The claim did not sit well with Ali, who immigrated to the Netherlands from her adolescent home of Kenya in 1992 to avoid an arranged marriage and eventually transitioned into U.S. citizenship in 2013, according to Encyclopedia Brittanica.
While living in Europe and the United States, Ali has earned a master’s degree in political science, served as an elected official in the Dutch legislature, and devoted the remainder of her career to forwarding the values of Western liberty she repeatedly has credited with giving her the opportunity to climb the economic and social ladder in many years as an unestablished African immigrant.
To fundamentally rewrite the American bargain, as Omar suggested Tuesday, would represent a step in the wrong direction with regard to such liberty and opportunity, Ali told Fox News host Dana Perino on “The Daily Briefing.”
“She’s in Congress — the United States Congress — and she is saying, ‘Why don’t we dismantle the whole thing?’ ” Ali said. “It makes you wonder.”
“Why flee from Mogadishu, why flee from anarchy, why flee from oppression — and then come to the United States and do all your best to turn Minnesota and the U.S. into Mogadishu?” the human rights activist asked.
“It’s one of the things I’d like to ask her.”
Despite drastically different perspectives, Omar and Ali are hardly dissimilar in their immigrant upbringings.
Born in Somalia 13 years after Ali, Omar too came to the West an asylum-seeker, fleeing her war-torn home in 1995 alongside her parents after four years in a Kenyan refugee camp, BBC News reported.
Also managing a college education and a seat in the national legislature of her new homeland, Omar, however, has hardly made a name for herself praising the Western system.
In fact, numerous times since taking office, she has earned the ire of patriotic and conservative Americans for standing with newly elected progressives in advocating for mass restructuring of the U.S. electoral and economic systems.
Among the most radical items on Omar’s agenda are the abolition of Immigration and Customs Enforcement and a variety of law enforcement agencies, as well as taxation of America’s investors and entrepreneurs at a rate of up to 90 percent with regard to income.
According to Ali, the congresswoman is not entirely off base in the pursuit of change.

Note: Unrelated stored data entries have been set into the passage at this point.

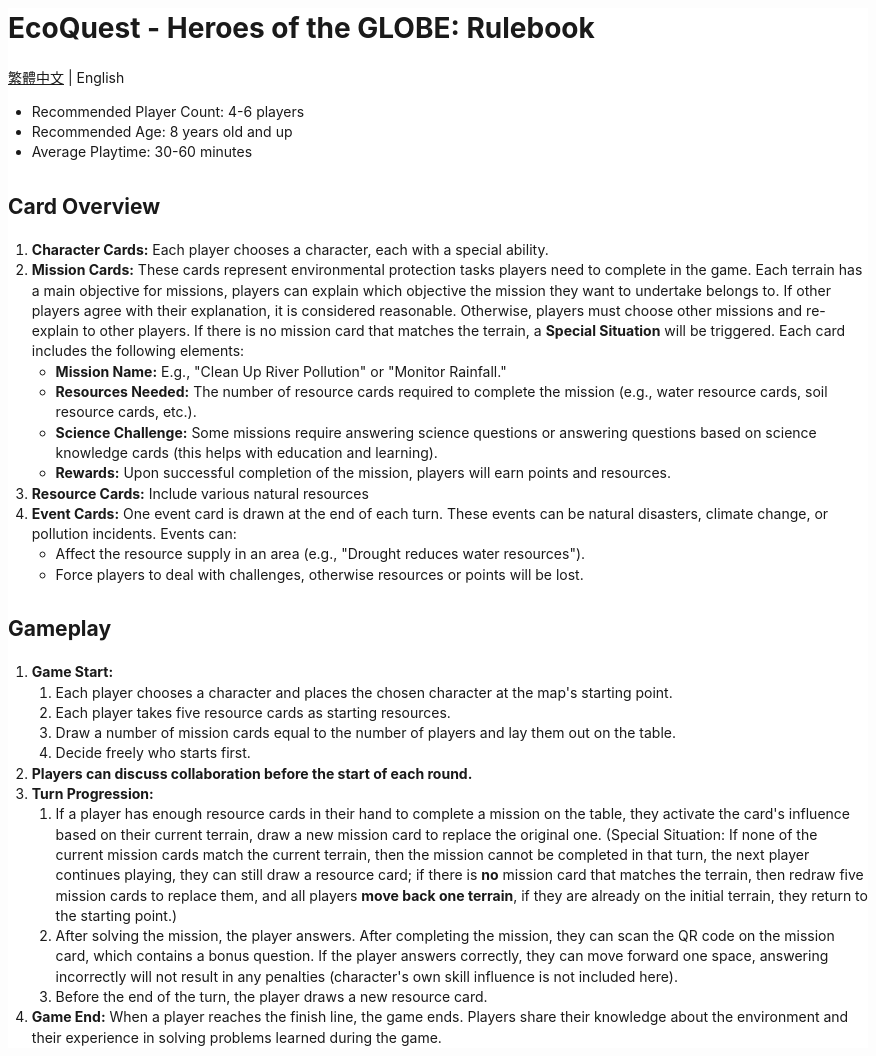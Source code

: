 # EcoQuest - Heroes of the GLOBE: Rulebook

[繁體中文](rule.md) | English

- Recommended Player Count: 4-6 players
- Recommended Age: 8 years old and up
- Average Playtime: 30-60 minutes

## Card Overview

1. **Character Cards:** Each player chooses a character, each with a special ability.
2. **Mission Cards:** These cards represent environmental protection tasks players need to complete in the game. Each terrain has a main objective for missions, players can explain which objective the mission they want to undertake belongs to. If other players agree with their explanation, it is considered reasonable. Otherwise, players must choose other missions and re-explain to other players. If there is no mission card that matches the terrain, a **Special Situation** will be triggered.
   Each card includes the following elements:
   - **Mission Name:** E.g., "Clean Up River Pollution" or "Monitor Rainfall."
   - **Resources Needed:** The number of resource cards required to complete the mission (e.g., water resource cards, soil resource cards, etc.).
   - **Science Challenge:** Some missions require answering science questions or answering questions based on science knowledge cards (this helps with education and learning).
   - **Rewards:** Upon successful completion of the mission, players will earn points and resources.
3. **Resource Cards:** Include various natural resources
4. **Event Cards:** One event card is drawn at the end of each turn. These events can be natural disasters, climate change, or pollution incidents. Events can:
   - Affect the resource supply in an area (e.g., "Drought reduces water resources").
   - Force players to deal with challenges, otherwise resources or points will be lost.

## Gameplay

1. **Game Start:**
   1. Each player chooses a character and places the chosen character at the map's starting point.
   2. Each player takes five resource cards as starting resources.
   3. Draw a number of mission cards equal to the number of players and lay them out on the table.
   4. Decide freely who starts first.
2. **Players can discuss collaboration before the start of each round.**
3. **Turn Progression:**
   1. If a player has enough resource cards in their hand to complete a mission on the table, they activate the card's influence based on their current terrain, draw a new mission card to replace the original one.
      (Special Situation: If none of the current mission cards match the current terrain, then the mission cannot be completed in that turn, the next player continues playing, they can still draw a resource card; if there is **no** mission card that matches the terrain, then redraw five mission cards to replace them, and all players **move back one terrain**, if they are already on the initial terrain, they return to the starting point.)
   2. After solving the mission, the player answers. After completing the mission, they can scan the QR code on the mission card, which contains a bonus question. If the player answers correctly, they can move forward one space, answering incorrectly will not result in any penalties (character's own skill influence is not included here).
   3. Before the end of the turn, the player draws a new resource card.
4. **Game End:** When a player reaches the finish line, the game ends. Players share their knowledge about the environment and their experience in solving problems learned during the game.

All systems require tinkering. But revolution, she said, is a different story.
“I don’t think we need a revolution. I think what we have — the American Declaration [of Independence], the American Constitution, the American values — our system gives us the tools to address social injustice, to address inequality, to address all the issues that we face,” Ali told Fox News. “And I think these movements — and Ilhan is just one of these people symbolizing that — I think we need to resist and to say, ‘Look, you’ve come to America in search of freedom, you’ve come to America in search of equality, we find it here. Our system is not perfect, we can fix it, and we do it through conversations.’
“What we are seeing is a very loud minority who are saying, ‘Let us not seek solutions to the system we have, but let’s dismantle it,’ and I am passionately against it,” Ali added.